12. A fluid control apparatus comprising:-

a treatment member having a first side and a second side which sides are separated by a treatment membrane;

a first occlusive pump means arranged to pump fluid to a first region on one of either the first or second side of the treatment member; a second occlusive pump means arranged to pump fluid away from the second side of the treatment member;

wherein pump control means is provided for controlling the rate of pumping of the first occlusive pump means relative to the second occlusive pump means.

13. Apparatus according to any of the preceding claims, wherein up-stream of the first occlusive pump means there is provided a means for connecting the apparatus to a treatment fluid supply reservoir such that fluid from said reservoir may be pumped by said first occlusive pump means to said first region.

14. Apparatus according to any of the preceding claims, wherein the apparatus includes a treatment fluid supply reservoir which is arranged to feed treatment fluid into a fluid flow path in which path said first occlusive pump means pumps fluid.

15. Apparatus according to any of the preceding claims, wherein the apparatus is arranged such that an inter-pump fluid path which extends from the first occlusive pump means to the second occlusive pump means is closed to external atmosphere.
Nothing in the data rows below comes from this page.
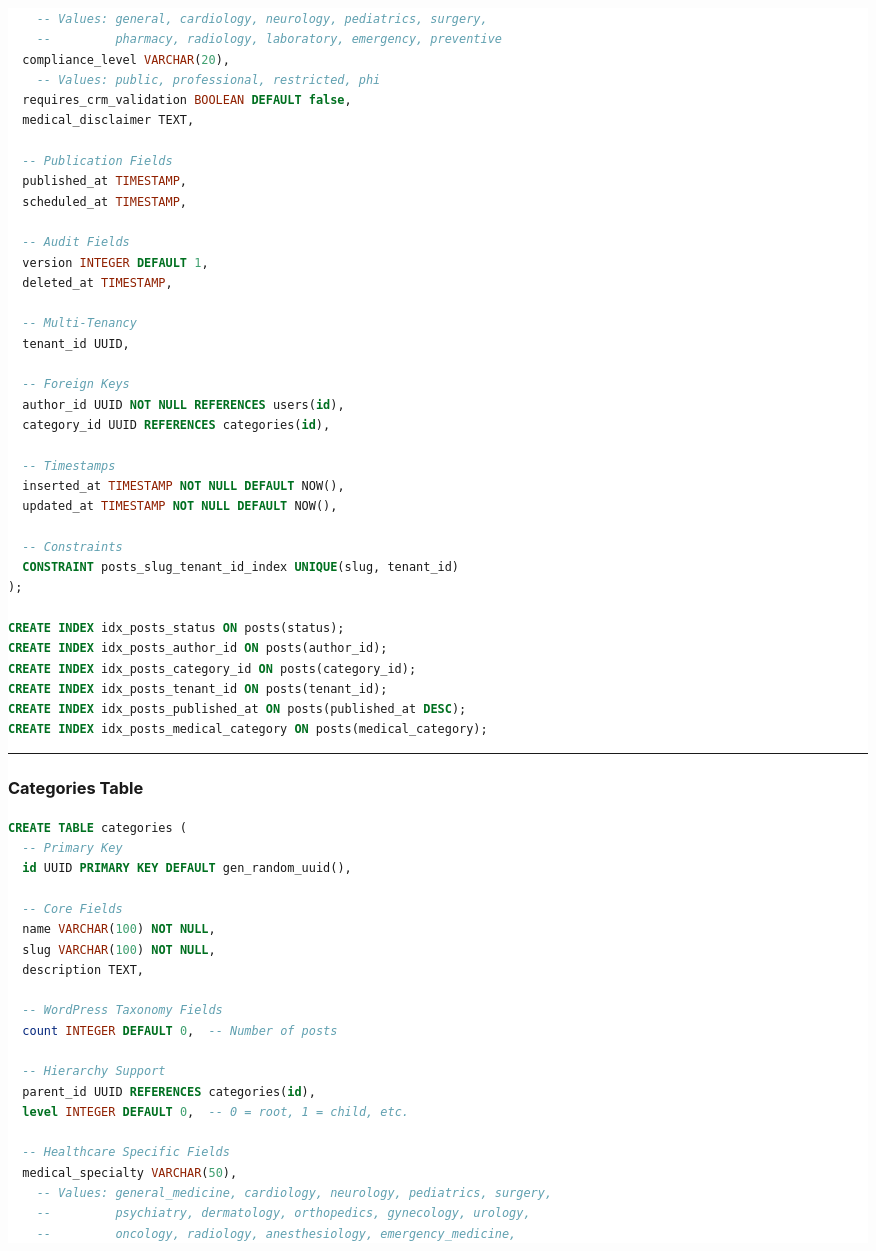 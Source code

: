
 ```sql
    -- Values: general, cardiology, neurology, pediatrics, surgery,
    --         pharmacy, radiology, laboratory, emergency, preventive
  compliance_level VARCHAR(20),
    -- Values: public, professional, restricted, phi
  requires_crm_validation BOOLEAN DEFAULT false,
  medical_disclaimer TEXT,

  -- Publication Fields
  published_at TIMESTAMP,
  scheduled_at TIMESTAMP,

  -- Audit Fields
  version INTEGER DEFAULT 1,
  deleted_at TIMESTAMP,

  -- Multi-Tenancy
  tenant_id UUID,

  -- Foreign Keys
  author_id UUID NOT NULL REFERENCES users(id),
  category_id UUID REFERENCES categories(id),

  -- Timestamps
  inserted_at TIMESTAMP NOT NULL DEFAULT NOW(),
  updated_at TIMESTAMP NOT NULL DEFAULT NOW(),

  -- Constraints
  CONSTRAINT posts_slug_tenant_id_index UNIQUE(slug, tenant_id)
);

CREATE INDEX idx_posts_status ON posts(status);
CREATE INDEX idx_posts_author_id ON posts(author_id);
CREATE INDEX idx_posts_category_id ON posts(category_id);
CREATE INDEX idx_posts_tenant_id ON posts(tenant_id);
CREATE INDEX idx_posts_published_at ON posts(published_at DESC);
CREATE INDEX idx_posts_medical_category ON posts(medical_category);
```

---

### Categories Table

```sql
CREATE TABLE categories (
  -- Primary Key
  id UUID PRIMARY KEY DEFAULT gen_random_uuid(),

  -- Core Fields
  name VARCHAR(100) NOT NULL,
  slug VARCHAR(100) NOT NULL,
  description TEXT,

  -- WordPress Taxonomy Fields
  count INTEGER DEFAULT 0,  -- Number of posts

  -- Hierarchy Support
  parent_id UUID REFERENCES categories(id),
  level INTEGER DEFAULT 0,  -- 0 = root, 1 = child, etc.

  -- Healthcare Specific Fields
  medical_specialty VARCHAR(50),
    -- Values: general_medicine, cardiology, neurology, pediatrics, surgery,
    --         psychiatry, dermatology, orthopedics, gynecology, urology,
    --         oncology, radiology, anesthesiology, emergency_medicine,
```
16. Apparatus according to any of the preceding claims, wherein the treatment membrane is in said inter-pump fluid path.

17. Apparatus according to any of the preceding claims, wherein the apparatus is arranged such that, in use, the net volume of fluid flowing across the treatment membrane is controllable.

18. Apparatus according to any of the preceding claims, wherein the rate of flow of fluid across the treatment membrane is controllable.

19. A method of filtering a fluid, using a fluid control apparatus according to any of the preceding claims.

20. A method of controlling the passage of fluid across a treatment membrane using a fluid control apparatus according to any of the preceding claims.

21. A method of kidney dialysis or kidney or liver filtration, the method comprising connecting an apparatus according to any of the preceding claims to a patient so as to dialyse or filter the patient's blood.

22. A fluid pump comprising a plurality of abutment means rotatably mounted for rotation about an axis, and comprising one or a plurality of abutment surface(s) arranged to cooperate with the abutment means so that, in use, a pipe may be squeezed between an abutment means and an abutment surface, the pump being arranged to pump fluid through at least two pipes, the arrangement being such that, at one instance in use, one pipe may be squeezed at a first location and another pipe may be squeezed at a second location, the first and second locations being substantially radially disposed of said axis with an angle θ defined between the radii, wherein θ is greater than 0°.

23. A fluid pump according to claim 22 in combination with apparatus described in any of claims 1 to 21.